List every line in this data where the string "sera" occurs.

*** DATASET EXTRACT Section Begins ***

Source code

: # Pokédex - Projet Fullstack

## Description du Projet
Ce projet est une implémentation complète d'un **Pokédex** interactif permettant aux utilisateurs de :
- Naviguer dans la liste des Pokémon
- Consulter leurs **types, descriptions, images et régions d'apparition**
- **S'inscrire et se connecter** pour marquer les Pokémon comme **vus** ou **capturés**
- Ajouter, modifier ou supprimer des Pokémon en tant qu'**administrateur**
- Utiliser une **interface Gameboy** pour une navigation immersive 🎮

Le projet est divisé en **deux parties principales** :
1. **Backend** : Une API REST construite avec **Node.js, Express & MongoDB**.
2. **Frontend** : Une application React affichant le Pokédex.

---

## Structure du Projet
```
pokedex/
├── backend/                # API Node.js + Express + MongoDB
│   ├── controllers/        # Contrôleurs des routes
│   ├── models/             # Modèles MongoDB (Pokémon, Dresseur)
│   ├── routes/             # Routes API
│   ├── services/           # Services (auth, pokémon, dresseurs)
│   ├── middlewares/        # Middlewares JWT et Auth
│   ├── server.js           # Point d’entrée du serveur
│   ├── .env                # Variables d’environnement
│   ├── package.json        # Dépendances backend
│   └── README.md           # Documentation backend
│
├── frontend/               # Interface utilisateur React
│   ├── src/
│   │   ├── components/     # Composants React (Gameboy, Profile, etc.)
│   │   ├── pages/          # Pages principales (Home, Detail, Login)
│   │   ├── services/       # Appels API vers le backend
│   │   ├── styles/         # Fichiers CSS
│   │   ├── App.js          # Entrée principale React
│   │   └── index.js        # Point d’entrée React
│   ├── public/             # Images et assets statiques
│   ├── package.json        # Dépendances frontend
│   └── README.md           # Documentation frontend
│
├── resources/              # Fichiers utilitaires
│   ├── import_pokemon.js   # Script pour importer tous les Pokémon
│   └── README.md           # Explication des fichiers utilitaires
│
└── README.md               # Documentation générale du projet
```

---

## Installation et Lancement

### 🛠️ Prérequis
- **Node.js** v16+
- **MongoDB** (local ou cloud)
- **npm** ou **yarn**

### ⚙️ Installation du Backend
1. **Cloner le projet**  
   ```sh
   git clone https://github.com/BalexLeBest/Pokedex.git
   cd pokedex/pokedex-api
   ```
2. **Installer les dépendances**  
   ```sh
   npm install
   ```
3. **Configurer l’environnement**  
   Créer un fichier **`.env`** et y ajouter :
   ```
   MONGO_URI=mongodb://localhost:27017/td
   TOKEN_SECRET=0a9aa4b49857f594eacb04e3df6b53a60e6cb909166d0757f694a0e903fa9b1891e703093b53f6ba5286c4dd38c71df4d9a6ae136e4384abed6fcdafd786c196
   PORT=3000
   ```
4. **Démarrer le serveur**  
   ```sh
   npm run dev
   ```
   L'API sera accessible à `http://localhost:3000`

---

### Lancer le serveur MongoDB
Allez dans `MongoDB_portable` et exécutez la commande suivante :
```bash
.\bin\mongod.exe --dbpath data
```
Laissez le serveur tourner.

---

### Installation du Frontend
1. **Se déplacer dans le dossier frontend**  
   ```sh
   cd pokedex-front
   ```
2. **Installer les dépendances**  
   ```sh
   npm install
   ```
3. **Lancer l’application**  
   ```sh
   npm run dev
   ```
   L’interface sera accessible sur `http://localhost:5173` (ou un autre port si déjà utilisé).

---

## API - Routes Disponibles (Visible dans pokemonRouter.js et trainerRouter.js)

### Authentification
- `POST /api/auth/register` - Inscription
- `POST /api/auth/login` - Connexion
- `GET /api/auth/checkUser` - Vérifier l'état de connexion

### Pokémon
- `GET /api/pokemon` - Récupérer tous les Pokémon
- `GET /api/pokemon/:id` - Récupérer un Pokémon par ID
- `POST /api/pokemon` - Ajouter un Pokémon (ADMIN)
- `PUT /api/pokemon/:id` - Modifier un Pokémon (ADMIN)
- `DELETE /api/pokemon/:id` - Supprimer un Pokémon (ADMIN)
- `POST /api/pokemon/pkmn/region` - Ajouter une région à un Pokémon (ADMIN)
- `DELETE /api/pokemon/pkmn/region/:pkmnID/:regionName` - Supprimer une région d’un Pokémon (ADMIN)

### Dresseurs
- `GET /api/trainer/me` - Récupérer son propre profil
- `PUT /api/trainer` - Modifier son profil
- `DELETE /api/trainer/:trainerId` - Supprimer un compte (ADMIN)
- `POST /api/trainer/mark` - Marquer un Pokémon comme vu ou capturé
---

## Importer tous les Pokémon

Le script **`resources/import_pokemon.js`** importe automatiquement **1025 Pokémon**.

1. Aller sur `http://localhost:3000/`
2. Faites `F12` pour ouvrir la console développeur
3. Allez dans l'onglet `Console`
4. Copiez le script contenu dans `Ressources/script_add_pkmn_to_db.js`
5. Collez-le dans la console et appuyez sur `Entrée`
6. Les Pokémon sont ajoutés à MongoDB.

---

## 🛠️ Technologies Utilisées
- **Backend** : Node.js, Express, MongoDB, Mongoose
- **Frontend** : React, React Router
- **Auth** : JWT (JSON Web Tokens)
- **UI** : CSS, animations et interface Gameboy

*** DATASET EXTRACT Section Ends ***

= OUTPUT FOR THIS EXERCISE =
   L'API sera accessible à `http://localhost:3000`
   L’interface sera accessible sur `http://localhost:5173` (ou un autre port si déjà utilisé).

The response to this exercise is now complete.